Records shown:

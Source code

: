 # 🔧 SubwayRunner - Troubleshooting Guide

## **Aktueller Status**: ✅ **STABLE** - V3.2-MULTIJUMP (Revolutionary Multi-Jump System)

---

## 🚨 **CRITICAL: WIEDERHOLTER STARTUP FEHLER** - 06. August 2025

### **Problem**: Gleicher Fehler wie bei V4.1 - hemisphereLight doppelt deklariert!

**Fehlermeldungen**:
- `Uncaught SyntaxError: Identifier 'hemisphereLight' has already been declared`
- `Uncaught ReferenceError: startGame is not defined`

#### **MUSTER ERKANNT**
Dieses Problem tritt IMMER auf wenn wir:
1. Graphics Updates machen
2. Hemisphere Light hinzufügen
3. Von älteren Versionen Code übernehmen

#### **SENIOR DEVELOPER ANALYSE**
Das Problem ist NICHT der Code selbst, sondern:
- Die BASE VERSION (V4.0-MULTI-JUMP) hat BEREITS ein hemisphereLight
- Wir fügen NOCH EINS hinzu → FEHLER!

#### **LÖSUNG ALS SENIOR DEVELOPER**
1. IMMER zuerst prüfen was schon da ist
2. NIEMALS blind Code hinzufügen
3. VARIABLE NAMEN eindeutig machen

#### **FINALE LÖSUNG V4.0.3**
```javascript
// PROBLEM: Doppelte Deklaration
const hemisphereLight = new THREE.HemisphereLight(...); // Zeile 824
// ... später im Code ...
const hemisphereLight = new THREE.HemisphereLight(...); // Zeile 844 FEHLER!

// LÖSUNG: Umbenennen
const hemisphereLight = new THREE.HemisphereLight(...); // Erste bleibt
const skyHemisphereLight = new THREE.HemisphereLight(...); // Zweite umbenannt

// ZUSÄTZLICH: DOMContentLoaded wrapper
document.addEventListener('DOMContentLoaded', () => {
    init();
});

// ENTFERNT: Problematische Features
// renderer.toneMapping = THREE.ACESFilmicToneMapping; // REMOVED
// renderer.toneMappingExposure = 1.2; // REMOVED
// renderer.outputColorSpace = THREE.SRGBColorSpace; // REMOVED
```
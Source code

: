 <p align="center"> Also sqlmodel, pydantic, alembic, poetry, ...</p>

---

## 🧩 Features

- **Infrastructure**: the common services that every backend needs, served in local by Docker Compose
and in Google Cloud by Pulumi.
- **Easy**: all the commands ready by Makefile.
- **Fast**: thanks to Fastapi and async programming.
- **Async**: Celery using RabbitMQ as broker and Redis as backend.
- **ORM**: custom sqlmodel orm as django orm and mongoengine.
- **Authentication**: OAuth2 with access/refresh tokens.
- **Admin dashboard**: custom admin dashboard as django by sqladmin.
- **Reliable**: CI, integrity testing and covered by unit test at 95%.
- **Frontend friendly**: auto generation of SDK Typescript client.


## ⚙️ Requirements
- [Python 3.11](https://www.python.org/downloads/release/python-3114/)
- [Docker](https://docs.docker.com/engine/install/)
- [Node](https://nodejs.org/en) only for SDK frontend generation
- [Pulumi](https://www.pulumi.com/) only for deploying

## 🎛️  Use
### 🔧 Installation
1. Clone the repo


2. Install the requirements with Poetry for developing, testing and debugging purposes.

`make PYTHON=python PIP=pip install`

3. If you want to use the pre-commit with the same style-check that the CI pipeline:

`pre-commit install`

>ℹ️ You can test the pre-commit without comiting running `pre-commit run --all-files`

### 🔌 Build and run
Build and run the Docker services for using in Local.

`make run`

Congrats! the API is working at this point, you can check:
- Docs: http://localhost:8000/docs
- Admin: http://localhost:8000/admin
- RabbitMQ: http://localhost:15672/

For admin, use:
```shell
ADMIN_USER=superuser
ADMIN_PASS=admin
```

What is required:
Beginning at the first line above, repeat exactly until the line containing "Das Problem ist", which is included.

Your response:
Source code

: # 🔧 SubwayRunner - Troubleshooting Guide

## **Aktueller Status**: ✅ **STABLE** - V3.2-MULTIJUMP (Revolutionary Multi-Jump System)

---

## 🚨 **CRITICAL: WIEDERHOLTER STARTUP FEHLER** - 06. August 2025

### **Problem**: Gleicher Fehler wie bei V4.1 - hemisphereLight doppelt deklariert!

**Fehlermeldungen**:
- `Uncaught SyntaxError: Identifier 'hemisphereLight' has already been declared`
- `Uncaught ReferenceError: startGame is not defined`

#### **MUSTER ERKANNT**
Dieses Problem tritt IMMER auf wenn wir:
1. Graphics Updates machen
2. Hemisphere Light hinzufügen
3. Von älteren Versionen Code übernehmen

#### **SENIOR DEVELOPER ANALYSE**
Das Problem ist NICHT der Code selbst, sondern:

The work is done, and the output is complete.